─── Material for this exercise ───

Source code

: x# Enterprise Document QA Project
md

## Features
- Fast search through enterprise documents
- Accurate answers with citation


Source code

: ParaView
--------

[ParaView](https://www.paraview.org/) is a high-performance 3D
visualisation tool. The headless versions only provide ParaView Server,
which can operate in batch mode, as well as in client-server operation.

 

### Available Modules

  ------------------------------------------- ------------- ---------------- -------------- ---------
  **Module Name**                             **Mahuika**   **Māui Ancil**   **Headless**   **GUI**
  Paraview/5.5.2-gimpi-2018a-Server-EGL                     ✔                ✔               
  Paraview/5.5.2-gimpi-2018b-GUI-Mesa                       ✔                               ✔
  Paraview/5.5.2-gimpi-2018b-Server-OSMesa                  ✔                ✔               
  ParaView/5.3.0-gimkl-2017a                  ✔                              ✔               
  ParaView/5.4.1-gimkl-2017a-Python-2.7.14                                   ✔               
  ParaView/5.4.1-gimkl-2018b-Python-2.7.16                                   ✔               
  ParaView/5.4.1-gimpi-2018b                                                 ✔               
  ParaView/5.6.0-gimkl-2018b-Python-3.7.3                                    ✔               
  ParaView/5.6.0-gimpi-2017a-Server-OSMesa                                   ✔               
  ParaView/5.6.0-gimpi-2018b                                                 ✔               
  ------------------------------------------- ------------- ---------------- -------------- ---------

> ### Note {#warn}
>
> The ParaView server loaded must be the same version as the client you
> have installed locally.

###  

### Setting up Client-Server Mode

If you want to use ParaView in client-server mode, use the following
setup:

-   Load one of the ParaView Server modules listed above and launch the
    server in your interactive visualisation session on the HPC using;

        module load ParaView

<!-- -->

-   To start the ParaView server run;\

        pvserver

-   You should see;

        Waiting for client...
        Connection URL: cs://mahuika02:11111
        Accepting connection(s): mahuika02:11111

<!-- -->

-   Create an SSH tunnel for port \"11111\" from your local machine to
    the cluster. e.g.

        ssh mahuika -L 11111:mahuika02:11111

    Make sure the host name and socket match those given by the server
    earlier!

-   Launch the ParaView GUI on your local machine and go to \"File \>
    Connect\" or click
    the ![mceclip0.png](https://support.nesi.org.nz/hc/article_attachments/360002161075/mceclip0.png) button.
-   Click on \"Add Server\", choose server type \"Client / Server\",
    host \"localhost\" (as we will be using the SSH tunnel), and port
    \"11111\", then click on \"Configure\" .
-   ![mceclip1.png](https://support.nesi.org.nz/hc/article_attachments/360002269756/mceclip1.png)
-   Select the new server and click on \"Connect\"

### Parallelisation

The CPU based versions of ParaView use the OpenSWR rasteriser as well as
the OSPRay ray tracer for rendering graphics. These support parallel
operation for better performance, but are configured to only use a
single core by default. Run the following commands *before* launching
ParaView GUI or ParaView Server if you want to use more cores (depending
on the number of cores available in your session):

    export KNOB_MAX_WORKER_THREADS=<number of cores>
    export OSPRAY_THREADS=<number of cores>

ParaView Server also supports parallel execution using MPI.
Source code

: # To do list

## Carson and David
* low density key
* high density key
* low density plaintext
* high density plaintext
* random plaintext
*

───

#### Your objective:
Your job is to reproduce the data in full, with every line intact.

#### Exercise result:
Source code

: x# Enterprise Document QA Project
md

## Features
- Fast search through enterprise documents
- Accurate answers with citation


Source code

: ParaView
--------

[ParaView](https://www.paraview.org/) is a high-performance 3D
visualisation tool. The headless versions only provide ParaView Server,
which can operate in batch mode, as well as in client-server operation.

 

### Available Modules

  ------------------------------------------- ------------- ---------------- -------------- ---------
  **Module Name**                             **Mahuika**   **Māui Ancil**   **Headless**   **GUI**
  Paraview/5.5.2-gimpi-2018a-Server-EGL                     ✔                ✔               
  Paraview/5.5.2-gimpi-2018b-GUI-Mesa                       ✔                               ✔
  Paraview/5.5.2-gimpi-2018b-Server-OSMesa                  ✔                ✔               
  ParaView/5.3.0-gimkl-2017a                  ✔                              ✔               
  ParaView/5.4.1-gimkl-2017a-Python-2.7.14                                   ✔               
  ParaView/5.4.1-gimkl-2018b-Python-2.7.16                                   ✔               
  ParaView/5.4.1-gimpi-2018b                                                 ✔               
  ParaView/5.6.0-gimkl-2018b-Python-3.7.3                                    ✔               
  ParaView/5.6.0-gimpi-2017a-Server-OSMesa                                   ✔               
  ParaView/5.6.0-gimpi-2018b                                                 ✔               
  ------------------------------------------- ------------- ---------------- -------------- ---------

> ### Note {#warn}
>
> The ParaView server loaded must be the same version as the client you
> have installed locally.

###  

### Setting up Client-Server Mode

If you want to use ParaView in client-server mode, use the following
setup:

-   Load one of the ParaView Server modules listed above and launch the
    server in your interactive visualisation session on the HPC using;

        module load ParaView

<!-- -->

-   To start the ParaView server run;\

        pvserver

-   You should see;

        Waiting for client...
        Connection URL: cs://mahuika02:11111
        Accepting connection(s): mahuika02:11111

<!-- -->

-   Create an SSH tunnel for port \"11111\" from your local machine to
    the cluster. e.g.

        ssh mahuika -L 11111:mahuika02:11111

    Make sure the host name and socket match those given by the server
    earlier!

-   Launch the ParaView GUI on your local machine and go to \"File \>
    Connect\" or click
    the ![mceclip0.png](https://support.nesi.org.nz/hc/article_attachments/360002161075/mceclip0.png) button.
-   Click on \"Add Server\", choose server type \"Client / Server\",
    host \"localhost\" (as we will be using the SSH tunnel), and port
    \"11111\", then click on \"Configure\" .
-   ![mceclip1.png](https://support.nesi.org.nz/hc/article_attachments/360002269756/mceclip1.png)
-   Select the new server and click on \"Connect\"

### Parallelisation

The CPU based versions of ParaView use the OpenSWR rasteriser as well as
the OSPRay ray tracer for rendering graphics. These support parallel
operation for better performance, but are configured to only use a
single core by default. Run the following commands *before* launching
ParaView GUI or ParaView Server if you want to use more cores (depending
on the number of cores available in your session):

    export KNOB_MAX_WORKER_THREADS=<number of cores>
    export OSPRAY_THREADS=<number of cores>

ParaView Server also supports parallel execution using MPI.
Source code

: # To do list

## Carson and David
* low density key
* high density key
* low density plaintext
* high density plaintext
* random plaintext
*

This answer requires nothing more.